Besides, he has never been to a coffee shop called Central Perk, even if someone calls there. They actually met on a farm. She taught him to speak more quietly on the phone. He taught her to speak up in meetings. She got a promotion, and then he did, and there was marriage, and children, and several trips, and retirement, and…
Fine. The important thing is that it's not Rosie. He spends the entire morning waiting. By noon he is back at the pharmacy. Rosie smiles calmly – this is also wrong! – next to him.
– Do you want her to have more wrinkles? The pharmacist looks puzzled. “Big nose? Is she too cute?”

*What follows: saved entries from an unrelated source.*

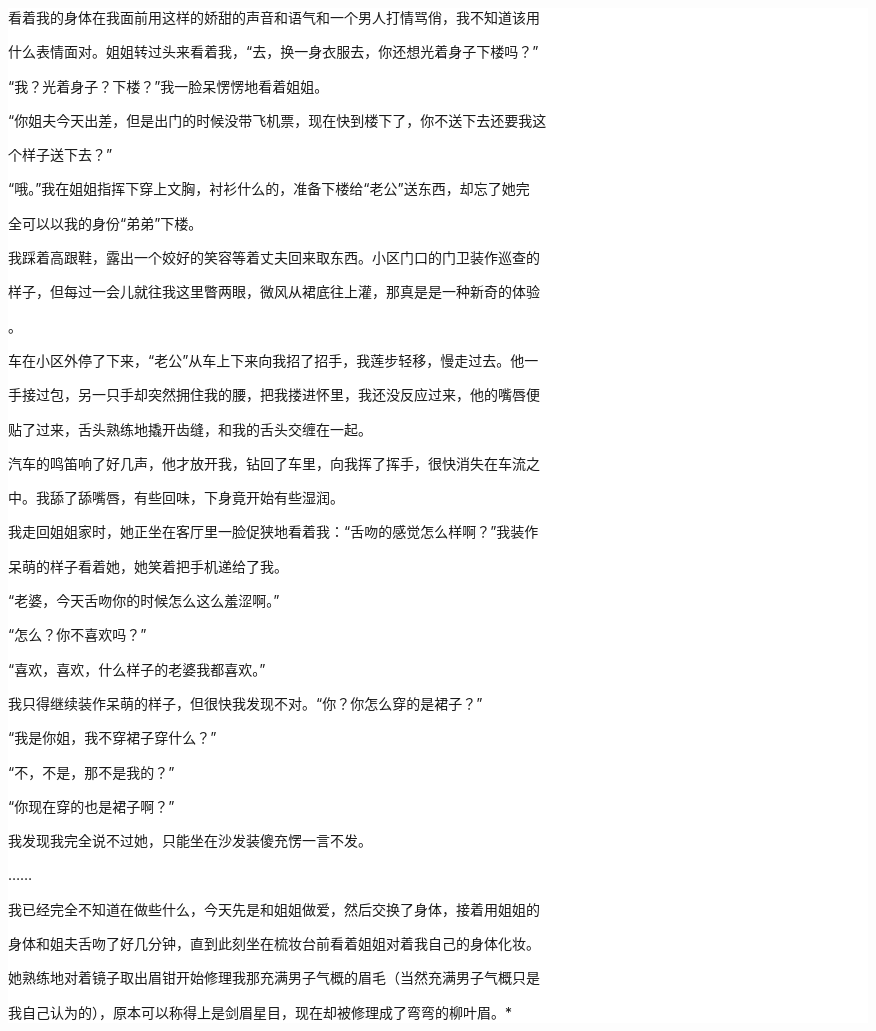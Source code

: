 看着我的身体在我面前用这样的娇甜的声音和语气和一个男人打情骂俏，我不知道该用

什么表情面对。姐姐转过头来看着我，“去，换一身衣服去，你还想光着身子下楼吗？”

“我？光着身子？下楼？”我一脸呆愣愣地看着姐姐。

“你姐夫今天出差，但是出门的时候没带飞机票，现在快到楼下了，你不送下去还要我这

个样子送下去？”

“哦。”我在姐姐指挥下穿上文胸，衬衫什么的，准备下楼给“老公”送东西，却忘了她完

全可以以我的身份“弟弟”下楼。

我踩着高跟鞋，露出一个姣好的笑容等着丈夫回来取东西。小区门口的门卫装作巡查的

样子，但每过一会儿就往我这里瞥两眼，微风从裙底往上灌，那真是是一种新奇的体验

。

车在小区外停了下来，“老公”从车上下来向我招了招手，我莲步轻移，慢走过去。他一

手接过包，另一只手却突然拥住我的腰，把我搂进怀里，我还没反应过来，他的嘴唇便

贴了过来，舌头熟练地撬开齿缝，和我的舌头交缠在一起。



汽车的鸣笛响了好几声，他才放开我，钻回了车里，向我挥了挥手，很快消失在车流之

中。我舔了舔嘴唇，有些回味，下身竟开始有些湿润。

我走回姐姐家时，她正坐在客厅里一脸促狭地看着我：“舌吻的感觉怎么样啊？”我装作

呆萌的样子看着她，她笑着把手机递给了我。

“老婆，今天舌吻你的时候怎么这么羞涩啊。”

“怎么？你不喜欢吗？”

“喜欢，喜欢，什么样子的老婆我都喜欢。”

我只得继续装作呆萌的样子，但很快我发现不对。“你？你怎么穿的是裙子？”



“我是你姐，我不穿裙子穿什么？”



“不，不是，那不是我的？”

“你现在穿的也是裙子啊？”



我发现我完全说不过她，只能坐在沙发装傻充愣一言不发。

……

我已经完全不知道在做些什么，今天先是和姐姐做爱，然后交换了身体，接着用姐姐的

身体和姐夫舌吻了好几分钟，直到此刻坐在梳妆台前看着姐姐对着我自己的身体化妆。

她熟练地对着镜子取出眉钳开始修理我那充满男子气概的眉毛（当然充满男子气概只是

我自己认为的），原本可以称得上是剑眉星目，现在却被修理成了弯弯的柳叶眉。*
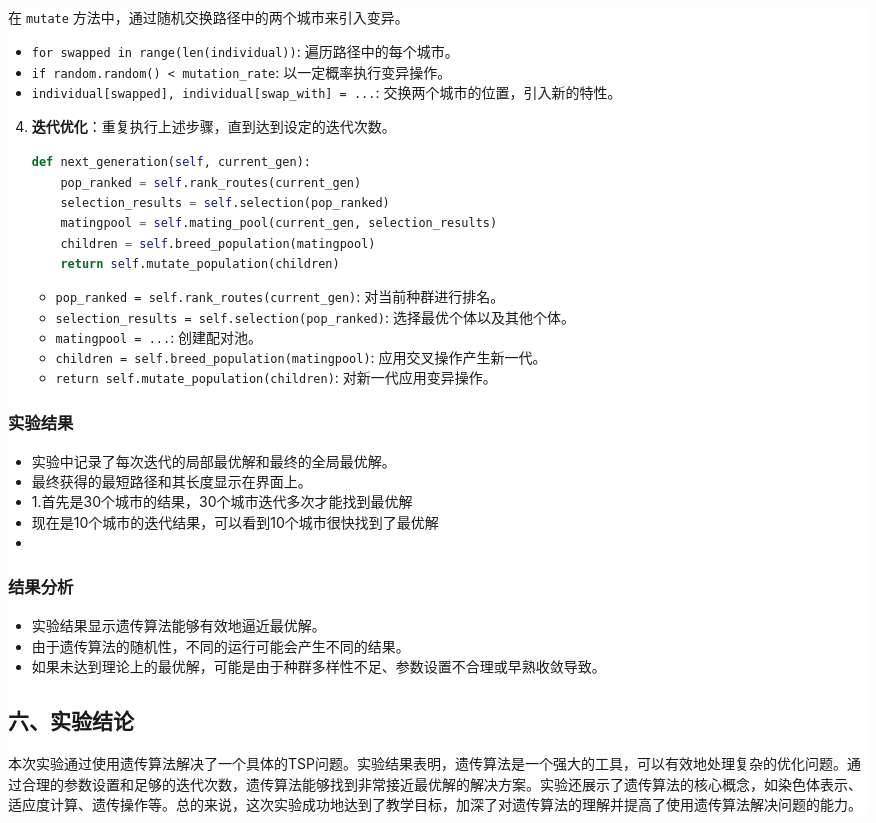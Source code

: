    在 `mutate` 方法中，通过随机交换路径中的两个城市来引入变异。

   - `for swapped in range(len(individual))`: 遍历路径中的每个城市。
   - `if random.random() < mutation_rate`: 以一定概率执行变异操作。
   - `individual[swapped], individual[swap_with] = ...`: 交换两个城市的位置，引入新的特性。

4. **迭代优化**：重复执行上述步骤，直到达到设定的迭代次数。

   ```python
   def next_generation(self, current_gen):
       pop_ranked = self.rank_routes(current_gen)
       selection_results = self.selection(pop_ranked)
       matingpool = self.mating_pool(current_gen, selection_results)
       children = self.breed_population(matingpool)
       return self.mutate_population(children)
   
   ```

   - `pop_ranked = self.rank_routes(current_gen)`: 对当前种群进行排名。
   - `selection_results = self.selection(pop_ranked)`: 选择最优个体以及其他个体。
   - `matingpool = ...`: 创建配对池。
   - `children = self.breed_population(matingpool)`: 应用交叉操作产生新一代。
   - `return self.mutate_population(children)`: 对新一代应用变异操作。

### 实验结果

- 实验中记录了每次迭代的局部最优解和最终的全局最优解。
- 最终获得的最短路径和其长度显示在界面上。
- 1.首先是30个城市的结果，30个城市迭代多次才能找到最优解
- 现在是10个城市的迭代结果，可以看到10个城市很快找到了最优解
- 

### 结果分析

- 实验结果显示遗传算法能够有效地逼近最优解。
- 由于遗传算法的随机性，不同的运行可能会产生不同的结果。
- 如果未达到理论上的最优解，可能是由于种群多样性不足、参数设置不合理或早熟收敛导致。

## 六、实验结论

本次实验通过使用遗传算法解决了一个具体的TSP问题。实验结果表明，遗传算法是一个强大的工具，可以有效地处理复杂的优化问题。通过合理的参数设置和足够的迭代次数，遗传算法能够找到非常接近最优解的解决方案。实验还展示了遗传算法的核心概念，如染色体表示、适应度计算、遗传操作等。总的来说，这次实验成功地达到了教学目标，加深了对遗传算法的理解并提高了使用遗传算法解决问题的能力。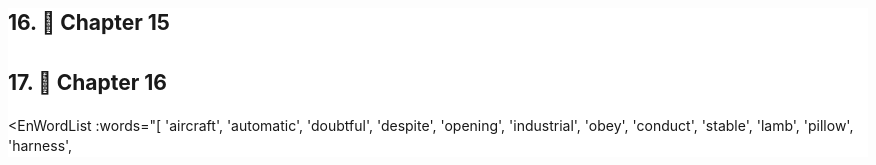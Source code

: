 <EnWordList :words="[
'heroic',
'sway',
'basis',
'tutor',
'senator',
'adventure',
'successive',
'condition',
'thirsty',
'ceremony',
'obligation',
'improve',
'gym',
'rarely',
'evil',
'governor',
'twist',
'locate',
'unite',
'lavatory',
]" />

## 16. 🎯 Chapter 15

<EnWordList :words="[
'exterior',
'technique',
'combat',
'troop',
'scenery',
'unity',
'effective',
'pursue',
'similarly',
'convey',
'muscle',
'design',
'extra',
'generous',
'victim',
'possibility',
'lane',
'garlic',
'chief',
'accord',
]" />

## 17. 🎯 Chapter 16

<EnWordList :words="[
'aircraft',
'automatic',
'doubtful',
'despite',
'opening',
'industrial',
'obey',
'conduct',
'stable',
'lamb',
'pillow',
'harness',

“Exactly!” Harold wonders if it's all in the pharmacy's records: the missed cancer, the threat of a lawsuit, how they lost her too soon. They owe him this year, which is as close to the real one as possible.
“Harold?” Not exactly Rosie scratching her skin.
The pharmacist, keeping one eye on the line, checks his notes. “Your insurance has approved the switch to a generic. This is a completely legitimate cost-saving measure.”